▸ **Task goal**:
Lines from the one containing "Lo mismo se" to the end of the data below are to be restated exactly, with both ends included and nothing else.

▸ **Information**:
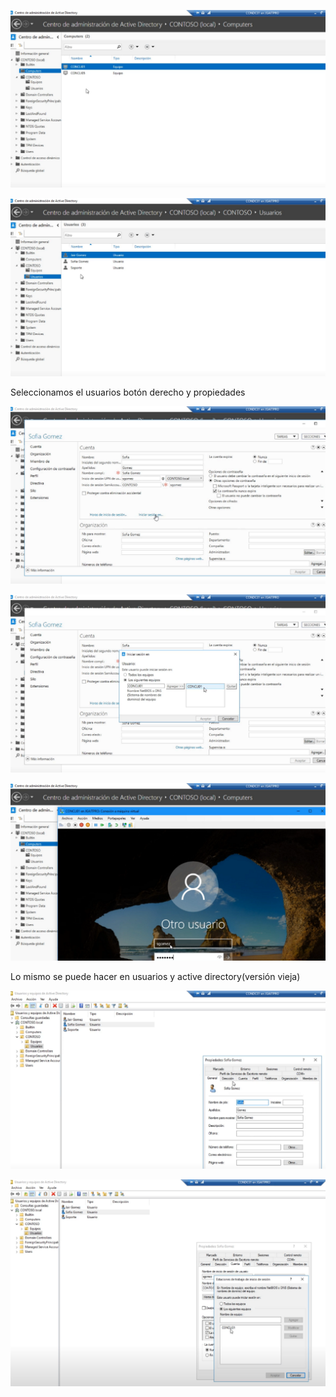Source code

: 
![alt text](image-104.png)

![alt text](image-105.png)

Seleccionamos el usuarios botón derecho y propiedades

![alt text](image-106.png)

![alt text](image-107.png)

![alt text](image-108.png)

Lo mismo se puede hacer en usuarios y active directory(versión vieja)

![alt text](image-109.png)

![alt text](image-110.png)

▸ **Answer box**:
Lo mismo se puede hacer en usuarios y active directory(versión vieja)

![alt text](image-109.png)

![alt text](image-110.png)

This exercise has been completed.